I want to thank everyone who helped the economy by following tradition and shopping on Black Friday, especially those of you who did not trample anyone in the process. That had pretty much been a joke until this year when a young man was killed by a stampede of bargain hunters at a Wal-Mart store in New York.
My one and only experience of Black Friday shopping occurred probably thirty years ago. I let my sister-in-law talk me into standing outside K-Mart waiting for the doors to unlock. I felt suffocated by the crowd when we all crammed through the doors. Thank goodness no one stood in the path.
Inside the store, people grabbed and slam dunked merchandise into their shopping carts. I was pushed and shoved aside while frantic Christmas shoppers jerked merchandise out of my hands. Finally, I walked out of the store without buying anything. To me, this was the ugly side of Christmas and only verified Jim’s mantra, “Christmas is too commercialized, and no one remembers what it’s all about.” The birth of Christ was less important than department store Santas.
Jim was called “Scrooge” and “Grinch” because of his lack of enthusiasm for presents. It was up to me to purchase all the gifts because he wanted no part of it. Our anniversary is five days before Christmas and Jim always wanted to exchange our gifts on that day, but I always held back a few “Christmas presents.” We married young and I had a lot of growing up to do before I finally admitted that Christmas had become a time of pressure for me and lacking in the “Merry” department.
From the time our kids were small, we always celebrated Christmas on Christmas Eve. After they were grown, we began to limit our gift giving to one small gift. Men bring a gift for a man, and women bring a gift for a woman. The first year we had the gift exchange, my youngest son said, “This is it, Mom. Do not buy anything else!” From that moment, I no longer had to worry about size or taste, want or need for any of the adults in the family.
Then the grandkids were born. Soon we were back to buying loads of presents. Even Jim got involved in the search for toys to make their eyes light up. Have you noticed how hard it is to buy for kids, especially when they get older? The presents start getting more expensive and the kids more particular. You begin to think you are throwing money at gifts that just get pushed to the back of the play room.
A few years back, I begin to notice I was spending more and more money for fewer presents and didn’t always feel good about my selections. Then, I came up with an idea. I began to buy my grandkids Certificates of Deposit for their education. I still get them other gifts, but I don’t feel like I have to buy them a “big” gift. The big gift is something they won’t outgrow or push aside after a few hours of play.

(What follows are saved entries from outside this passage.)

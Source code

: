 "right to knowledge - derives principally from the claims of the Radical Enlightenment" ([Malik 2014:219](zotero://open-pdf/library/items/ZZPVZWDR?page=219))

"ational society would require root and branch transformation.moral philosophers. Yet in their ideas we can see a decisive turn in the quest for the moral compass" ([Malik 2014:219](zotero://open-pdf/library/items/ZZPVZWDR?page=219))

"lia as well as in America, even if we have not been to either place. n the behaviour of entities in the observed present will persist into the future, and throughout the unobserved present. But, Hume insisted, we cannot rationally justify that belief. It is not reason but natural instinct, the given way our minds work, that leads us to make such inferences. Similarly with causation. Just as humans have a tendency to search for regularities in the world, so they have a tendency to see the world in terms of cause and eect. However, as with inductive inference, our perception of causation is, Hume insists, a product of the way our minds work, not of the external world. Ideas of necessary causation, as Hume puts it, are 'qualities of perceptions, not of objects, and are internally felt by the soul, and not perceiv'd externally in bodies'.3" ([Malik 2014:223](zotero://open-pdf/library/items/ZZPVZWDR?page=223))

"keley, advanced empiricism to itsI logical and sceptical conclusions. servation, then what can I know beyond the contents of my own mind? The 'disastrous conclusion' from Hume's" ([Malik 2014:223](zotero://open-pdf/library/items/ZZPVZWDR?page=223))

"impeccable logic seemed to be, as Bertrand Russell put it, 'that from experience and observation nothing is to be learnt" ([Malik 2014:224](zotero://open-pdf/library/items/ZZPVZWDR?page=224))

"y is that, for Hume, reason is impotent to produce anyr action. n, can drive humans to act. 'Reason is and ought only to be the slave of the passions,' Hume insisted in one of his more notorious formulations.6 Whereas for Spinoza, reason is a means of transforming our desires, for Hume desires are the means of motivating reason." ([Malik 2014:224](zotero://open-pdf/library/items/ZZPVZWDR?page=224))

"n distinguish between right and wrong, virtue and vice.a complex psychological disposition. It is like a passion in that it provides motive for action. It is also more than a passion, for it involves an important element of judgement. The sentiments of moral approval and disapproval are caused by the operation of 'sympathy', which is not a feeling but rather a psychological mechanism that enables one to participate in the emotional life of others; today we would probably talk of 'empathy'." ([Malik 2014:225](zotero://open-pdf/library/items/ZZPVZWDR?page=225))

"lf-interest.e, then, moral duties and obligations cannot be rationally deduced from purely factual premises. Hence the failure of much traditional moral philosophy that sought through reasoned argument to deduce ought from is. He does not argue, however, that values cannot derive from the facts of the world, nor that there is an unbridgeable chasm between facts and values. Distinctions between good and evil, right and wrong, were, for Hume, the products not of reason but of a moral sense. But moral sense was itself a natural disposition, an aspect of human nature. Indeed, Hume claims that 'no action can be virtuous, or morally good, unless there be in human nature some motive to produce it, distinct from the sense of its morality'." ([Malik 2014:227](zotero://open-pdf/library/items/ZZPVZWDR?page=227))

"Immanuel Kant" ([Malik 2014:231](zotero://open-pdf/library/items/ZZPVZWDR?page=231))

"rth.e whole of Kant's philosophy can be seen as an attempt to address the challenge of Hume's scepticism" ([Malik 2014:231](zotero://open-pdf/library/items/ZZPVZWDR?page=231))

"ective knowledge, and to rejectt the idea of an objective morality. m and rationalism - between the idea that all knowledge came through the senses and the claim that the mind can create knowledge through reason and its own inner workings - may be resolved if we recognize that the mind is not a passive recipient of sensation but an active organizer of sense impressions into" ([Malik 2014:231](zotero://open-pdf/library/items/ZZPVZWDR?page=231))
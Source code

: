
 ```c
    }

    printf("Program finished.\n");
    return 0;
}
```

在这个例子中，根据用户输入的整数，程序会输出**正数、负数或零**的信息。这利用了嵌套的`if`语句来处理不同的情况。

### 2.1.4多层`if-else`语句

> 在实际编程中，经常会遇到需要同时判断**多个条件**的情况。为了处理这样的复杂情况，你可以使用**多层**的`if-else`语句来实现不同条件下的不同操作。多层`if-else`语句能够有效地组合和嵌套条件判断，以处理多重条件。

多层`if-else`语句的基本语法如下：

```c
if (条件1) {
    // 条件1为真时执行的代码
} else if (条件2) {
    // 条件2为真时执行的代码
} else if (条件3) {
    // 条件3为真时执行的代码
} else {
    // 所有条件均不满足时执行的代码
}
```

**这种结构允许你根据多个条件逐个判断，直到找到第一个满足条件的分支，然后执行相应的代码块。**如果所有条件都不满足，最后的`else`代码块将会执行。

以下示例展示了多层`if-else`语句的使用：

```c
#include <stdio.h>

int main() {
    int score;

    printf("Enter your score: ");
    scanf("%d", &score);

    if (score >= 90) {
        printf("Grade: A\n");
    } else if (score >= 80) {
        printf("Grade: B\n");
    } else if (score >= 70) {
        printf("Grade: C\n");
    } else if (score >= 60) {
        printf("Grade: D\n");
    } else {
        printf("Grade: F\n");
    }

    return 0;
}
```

Traditionally, my kids, grandkids, and a few special people come to my house on Christmas Eve. My youngest son, Rob, makes his chili and we have a deli tray. It is a relaxed, joyful celebration. This year, Rob is on call and can’t come. He says that will be true for the next seven Christmases! After throwing a few ideas around, my oldest son, Eric, suggested we have our celebration on the Saturday before Christmas. It is such a brilliant plan that I couldn’t imagine why I hadn’t thought of it.
The CDs are bought, I have my “woman’s gift” and a few hours of leisurely shopping and I’ll be done. No Black Friday required! I feel good about Christmas, and I know Jim would have liked our tradition upgrade. After all, this year’s gift exchange will be on the thirty-ninth anniversary of a Hawaiian wedding between a college student and an Army Sp/4 on R&R from Vietnam.